On Mon, Jul 27, 2009 at 02:42:33PM +0200, Jan M. Wiener wrote:
> However, both approx() and spline() seem to select the number of
> required data points from the original data (at the correct positions,
> of course) and ignore the remaining data points, as the following
> example demonstrates:
> 
> > a= c(1,0,2,1,0)
> 
> > approx(a,n=3)
> $x
> [1] 1 3 5
> 
> $y
> [1] 1 2 0
> 
> Essentially, what approx has done (spline does the same) is to simply
> select the first, third, and fifth entry (as we want to downsample a 5
> point vector into a three point vector).
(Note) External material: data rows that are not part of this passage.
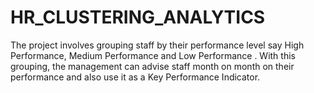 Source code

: # HR_CLUSTERING_ANALYTICS
The project involves grouping staff by their performance level say High Performance, Medium Performance and Low Performance . With this grouping, the management can advise staff month on month on their performance and also use it as a Key Performance Indicator.
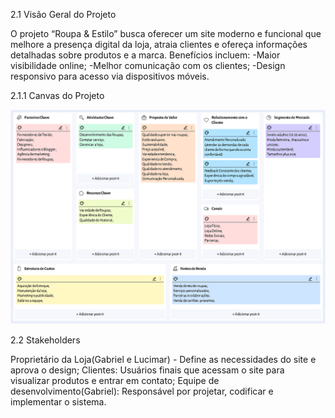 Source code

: 2.1   Visão Geral do Projeto

O projeto “Roupa & Estilo” busca oferecer um site moderno e funcional que melhore a presença digital da loja, atraia clientes e ofereça informações detalhadas sobre produtos e a marca.
Benefícios incluem:
-Maior visibilidade online;
-Melhor comunicação com os clientes;
-Design responsivo para acesso via dispositivos  móveis.

2.1.1   Canvas do Projeto

![Canvas Do projeto](img/Canvas-PPW.png)

2.2   Stakeholders

Proprietário da Loja(Gabriel e Lucimar) - Define as necessidades do site e aprova o design;
Clientes: Usuários finais que acessam o site para visualizar produtos e entrar em contato;
Equipe de desenvolvimento(Gabriel): Responsável por projetar, codificar e implementar o sistema.


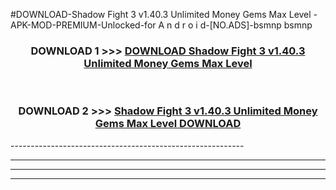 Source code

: #DOWNLOAD-Shadow Fight 3 v1.40.3 Unlimited Money Gems Max Level -APK-MOD-PREMIUM-Unlocked-for A n d r o i d-[NO.ADS]-bsmnp bsmnp 



<div align="center">

<h3>DOWNLOAD 1 >>> <a href="https://getmod2.web.app/?judul=Shadow Fight 3 v1.40.3 Unlimited Money Gems Max Level ">DOWNLOAD Shadow Fight 3 v1.40.3 Unlimited Money Gems Max Level </a></h3><br>

<h3>DOWNLOAD 2 >>> <a href="https://getmod2.web.app/?judul=Shadow Fight 3 v1.40.3 Unlimited Money Gems Max Level ">Shadow Fight 3 v1.40.3 Unlimited Money Gems Max Level  DOWNLOAD </a></h3>

</div>
----------------------------------------------------------

----------------------------------------------------------

----------------------------------------------------------

----------------------------------------------------------



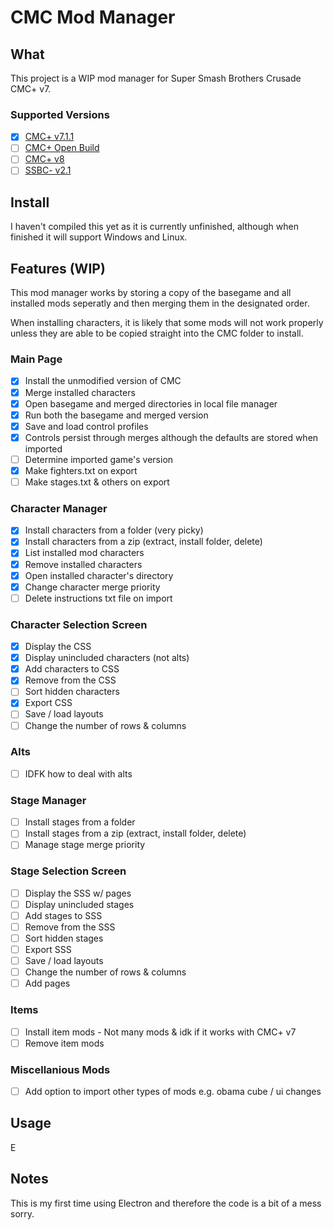 # CMC Mod Manager
## What
This project is a WIP mod manager for Super Smash Brothers Crusade CMC+ v7.

### Supported Versions
- [x] [CMC+ v7.1.1](https://gamebanana.com/mods/50383)
- [ ] [CMC+ Open Build](https://discord.gg/kAbEBkx5Y4)
- [ ] [CMC+ v8](https://youtu.be/VCl5DMRHYbM)
- [ ] [SSBC- v2.1](https://gamebanana.com/mods/417588)
## Install
I haven't compiled this yet as it is currently unfinished, although when finished it will support Windows and Linux.
## Features (WIP)
This mod manager works by storing a copy of the basegame and all installed mods seperatly and then merging them in the designated order.

When installing characters, it is likely that some mods will not work properly unless they are able to be copied straight into the CMC folder to install.
### Main Page
- [x] Install the unmodified version of CMC
- [x] Merge installed characters
- [x] Open basegame and merged directories in local file manager
- [x] Run both the basegame and merged version
- [x] Save and load control profiles
- [x] Controls persist through merges although the defaults are stored when imported
- [ ] Determine imported game's version
- [x] Make fighters.txt on export
- [ ] Make stages.txt & others on export
### Character Manager
- [x] Install characters from a folder (very picky)
- [x] Install characters from a zip (extract, install folder, delete)
- [x] List installed mod characters
- [x] Remove installed characters
- [x] Open installed character's directory
- [x] Change character merge priority
- [ ] Delete instructions txt file on import
### Character Selection Screen
- [x] Display the CSS
- [x] Display unincluded characters (not alts)
- [x] Add characters to CSS
- [x] Remove from the CSS
- [ ] Sort hidden characters
- [x] Export CSS
- [ ] Save / load layouts
- [ ] Change the number of rows & columns
### Alts
- [ ] IDFK how to deal with alts
### Stage Manager
- [ ] Install stages from a folder
- [ ] Install stages from a zip (extract, install folder, delete)
- [ ] Manage stage merge priority
### Stage Selection Screen
- [ ] Display the SSS w/ pages
- [ ] Display unincluded stages
- [ ] Add stages to SSS
- [ ] Remove from the SSS
- [ ] Sort hidden stages
- [ ] Export SSS
- [ ] Save / load layouts
- [ ] Change the number of rows & columns
- [ ] Add pages
### Items
- [ ] Install item mods - Not many mods & idk if it works with CMC+ v7
- [ ] Remove item mods
### Miscellanious Mods
- [ ] Add option to import other types of mods e.g. obama cube / ui changes
## Usage
E
## Notes
This is my first time using Electron and therefore the code is a bit of a mess sorry.
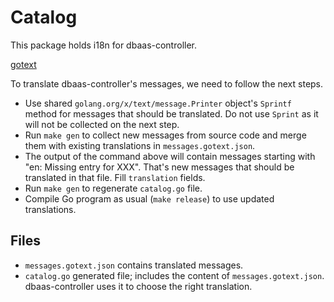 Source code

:# Catalog

This package holds i18n for dbaas-controller.

[gotext](https://pkg.go.dev/golang.org/x/text@v0.3.3/cmd/gotext?tab=doc)

To translate dbaas-controller's messages, we need to follow the next steps.

- Use shared `golang.org/x/text/message.Printer` object's `Sprintf` method for messages that should be translated.
  Do not use `Sprint` as it will not be collected on the next step.
- Run `make gen` to collect new messages from source code and merge them with existing translations in `messages.gotext.json`.
- The output of the command above will contain messages starting with "en: Missing entry for XXX".
  That's new messages that should be translated in that file. Fill `translation` fields.
- Run `make gen` to regenerate `catalog.go` file.
- Compile Go program as usual (`make release`) to use updated translations.

## Files

- `messages.gotext.json` contains translated messages.
- `catalog.go` generated file; includes the content of `messages.gotext.json`.
  dbaas-controller uses it to choose the right translation.
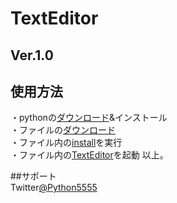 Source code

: # TextEditor
## Ver.1.0

## 使用方法  
・pythonの[ダウンロード](https://www.python.org/ftp/python/3.7.8/python-3.7.8-amd64-webinstall.exe)&インストール  
・ファイルの[ダウンロード](https://github.com/hamamu2/TextEditor/archive/refs/heads/main.zip)  
・ファイル内の[install](install.bat)を実行  
・ファイル内の[TextEditor](TextEditor.exe)を起動
以上。  

##サポート  
Twitter[@Python5555](https://twitter.com/Python5555)
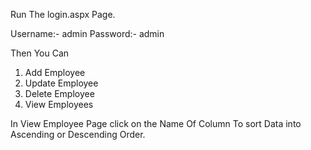 Run The login.aspx Page.

Username:- admin
Password:- admin

Then You Can

1) Add Employee
2) Update Employee
3) Delete Employee
4) View Employees
   
In View Employee Page click on the Name Of Column To sort Data into Ascending or Descending Order.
The second and fourth data
> point are completely ignored.

That seems to be what Warren described as the 'degenerate case'
where approx will 'just throw away every other sample'. If you choose
a differetn n (e.g. n=4) interpolation does happen.

> This can result in quite dramatic changes
> of your data, if the data points selected by approx() or spline() happen
> to be outliers and if you downsample data by a rather strong factor.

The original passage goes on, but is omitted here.